Asian Games: North Korea retracts decision to send cheerleaders

This undated picture released from North Korea's official Korean Central News Agency on August 28, 2014 shows North Korean leader Kim Jong-Un (centre) inspecting the actual parachuting and landing drill of paratrooper units of the Korean People's Arm
This undated picture released from North Korea's official Korean Central News Agency on August 28, 2014 shows North Korean leader Kim Jong-Un (centre) inspecting the actual parachuting and landing drill of paratrooper units of the Korean People's Army at an undisclosed location in North Korea.

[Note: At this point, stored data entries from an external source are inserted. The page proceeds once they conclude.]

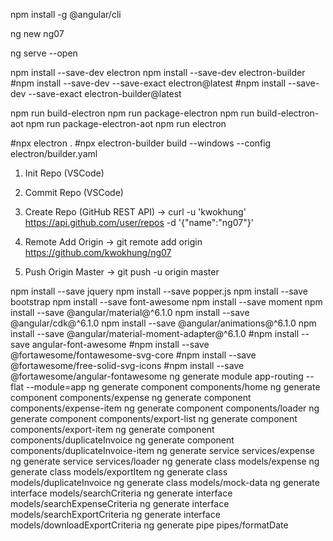 npm install -g @angular/cli

ng new ng07

ng serve --open

npm install --save-dev electron
npm install --save-dev electron-builder
#npm install --save-dev --save-exact electron@latest
#npm install --save-dev --save-exact electron-builder@latest

npm run build-electron
npm run package-electron
npm run build-electron-aot
npm run package-electron-aot
npm run electron

#npx electron .
#npx electron-builder build --windows --config electron/builder.yaml

1. Init Repo (VSCode)

2. Commit Repo (VSCode)

3. Create Repo (GitHub REST API)
-> curl -u 'kwokhung' https://api.github.com/user/repos -d '{"name":"ng07"}'

4. Remote Add Origin
-> git remote add origin https://github.com/kwokhung/ng07

5. Push Origin Master
-> git push -u origin master

npm install --save jquery
npm install --save popper.js
npm install --save bootstrap
npm install --save font-awesome
npm install --save moment
npm install --save @angular/material@^6.1.0
npm install --save @angular/cdk@^6.1.0
npm install --save @angular/animations@^6.1.0
npm install --save @angular/material-moment-adapter@^6.1.0
#npm install --save angular-font-awesome
#npm install --save @fortawesome/fontawesome-svg-core
#npm install --save @fortawesome/free-solid-svg-icons
#npm install --save @fortawesome/angular-fontawesome
ng generate module app-routing --flat --module=app
ng generate component components/home
ng generate component components/expense
ng generate component components/expense-item
ng generate component components/loader
ng generate component components/export-list
ng generate component components/export-item
ng generate component components/duplicateInvoice
ng generate component components/duplicateInvoice-item
ng generate service services/expense
ng generate service services/loader
ng generate class models/expense
ng generate class models/exportItem
ng generate class models/duplicateInvoice
ng generate class models/mock-data
ng generate interface models/searchCriteria
ng generate interface models/searchExpenseCriteria
ng generate interface models/searchExportCriteria
ng generate interface models/downloadExportCriteria
ng generate pipe pipes/formatDate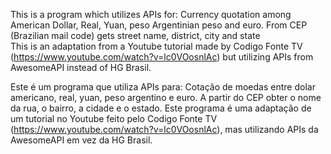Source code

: This is a program which utilizes APIs for:
Currency quotation among American Dollar, Real, Yuan, peso Argentinian peso and euro.
From CEP (Brazilian mail code) gets street name, district, city and state  
This is an adaptation from a Youtube tutorial made by Codigo Fonte TV (https://www.youtube.com/watch?v=lc0VOosnlAc) but utilizing APIs from AwesomeAPI instead of HG Brasil.

Este é um programa que utiliza APIs para:
Cotação de moedas entre dolar americano, real, yuan, peso argentino e euro.
A partir do CEP obter o nome da rua, o bairro, a cidade e o estado.
Este programa é uma adaptação de um tutorial no Youtube feito pelo Codigo Fonte TV (https://www.youtube.com/watch?v=lc0VOosnlAc), mas utilizando APIs da AwesomeAPI em vez da HG Brasil.
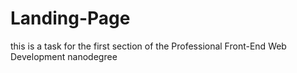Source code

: # Landing-Page
this is a task for the first section of the Professional Front-End Web Development nanodegree
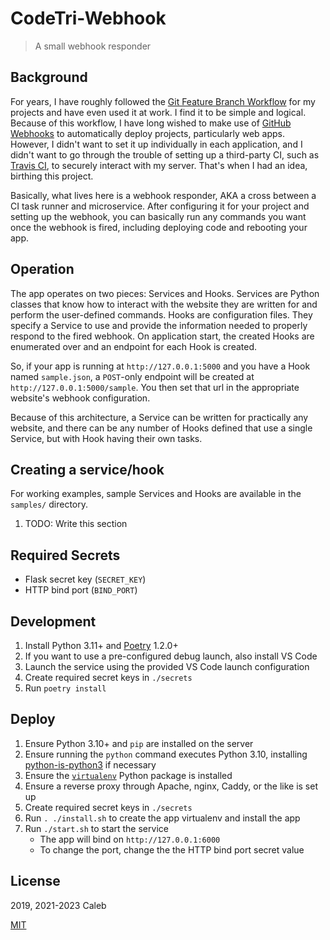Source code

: # CodeTri-Webhook

> A small webhook responder

## Background

For years, I have roughly followed the [Git Feature Branch Workflow](https://www.atlassian.com/git/tutorials/comparing-workflows/feature-branch-workflow)
for my projects and have even used it at work. I find it to be simple and logical. Because of this workflow, I have long wished to
make use of [GitHub Webhooks](https://developer.github.com/webhooks/) to automatically deploy projects, particularly web apps.
However, I didn't want to set it up individually in each application, and I didn't want to go through the trouble of setting up a third-party CI,
such as [Travis CI](https://travis-ci.org/), to securely interact with my server. That's when I had an idea, birthing this project.

Basically, what lives here is a webhook responder, AKA a cross between a CI task runner and microservice. After configuring it for your project
and setting up the webhook, you can basically run any commands you want once the webhook is fired, including deploying code and rebooting your app.

## Operation

The app operates on two pieces: Services and Hooks. Services are Python classes that know how to interact with the website
they are written for and perform the user-defined commands. Hooks are configuration files. They specify a Service to use
and provide the information needed to properly respond to the fired webhook. On application start, the created Hooks
are enumerated over and an endpoint for each Hook is created.

So, if your app is running at `http://127.0.0.1:5000` and you have a Hook named `sample.json`, a `POST`-only endpoint will be created
at `http://127.0.0.1:5000/sample`. You then set that url in the appropriate website's webhook configuration.

Because of this architecture, a Service can be written for practically any website,
and there can be any number of Hooks defined that use a single Service, but with Hook having their own tasks.

## Creating a service/hook

For working examples, sample Services and Hooks are available in the `samples/` directory.

1. TODO: Write this section

## Required Secrets

- Flask secret key (`SECRET_KEY`)
- HTTP bind port (`BIND_PORT`)

## Development

1. Install Python 3.11+ and [Poetry](https://python-poetry.org/) 1.2.0+
1. If you want to use a pre-configured debug launch, also install VS Code
1. Launch the service using the provided VS Code launch configuration
1. Create required secret keys in `./secrets`
1. Run `poetry install`

## Deploy

1. Ensure Python 3.10+ and `pip` are installed on the server
1. Ensure running the `python` command executes Python 3.10,
   installing [python-is-python3](https://packages.ubuntu.com/jammy/python-is-python3) if necessary
1. Ensure the [`virtualenv`](https://pypi.org/project/virtualenv/) Python package is installed
1. Ensure a reverse proxy through Apache, nginx, Caddy, or the like is set up
1. Create required secret keys in `./secrets`
1. Run `. ./install.sh` to create the app virtualenv and install the app
1. Run `./start.sh` to start the service
    - The app will bind on `http://127.0.0.1:6000`
    - To change the port, change the the HTTP bind port secret value

## License

2019, 2021-2023 Caleb

[MIT](LICENSE)
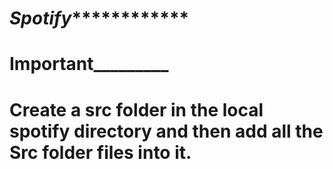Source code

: # ***********************Spotify*********************************** 
# ______________________Important_______________________________
# Create a src folder in the local spotify directory and then add all the Src folder files into it.
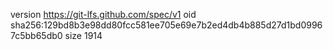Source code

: version https://git-lfs.github.com/spec/v1
oid sha256:129bd8b3e98dd80fcc581ee705e69e7b2ed4db4b885d27d1bd09967c5bb65db0
size 1914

North Korea announced the same day that it would not be sending any cheerleaders to accompany its athletes at next month's Asian Games in South Korea. -- PHOTO: AFP 

SEOUL (AFP) - North Korea said Thursday it would not send any cheerleaders to accompany its athletes at next month's Asian Games in South Korea.

The decision was announced by Son Kwang-Ho, vice-president of North Korea's National Olympic Committee, according to the South's Yonhap news agency.

"We have decided not to send a cheerleading squad," Son said in a statement broadcast by Pyongyang's state TV monitored by Yonhap.

He accused Seoul of treating North Korean cheerleaders as a political propaganda tool.

"The South called the cheerleading squad political subversives aimed at stirring trouble, and raised issues with its size and even touched on cost that caused working level talks to break down," Yonhap quoted Son as saying in the broadcast.

Initially North Korea had planned to send 350 cheerleaders to the Sept 19 to Oct 4 Games, Asia's biggest sporting event, in the South's western port of Incheon.

But Pyongyang officials walked out of a meeting last month, reportedly after Seoul proposed breaking with its custom of financially supporting sports teams visiting from the North.

North Korean officials, who visited Incheon last week for the Asian Games draw, pledged to dispatch a 273-member delegation made up of athletes and sports officials to the event.

There has so far been no retraction on this.

South Korea said Tuesday that a North Korean plane carrying athletes and officials would be allowed to fly over the sensitive Yellow Sea border, a flashpoint area and scene of bloody clashes in the past.

Tensions have been high between the two countries after the North carried out an extended series of rocket and missile launches.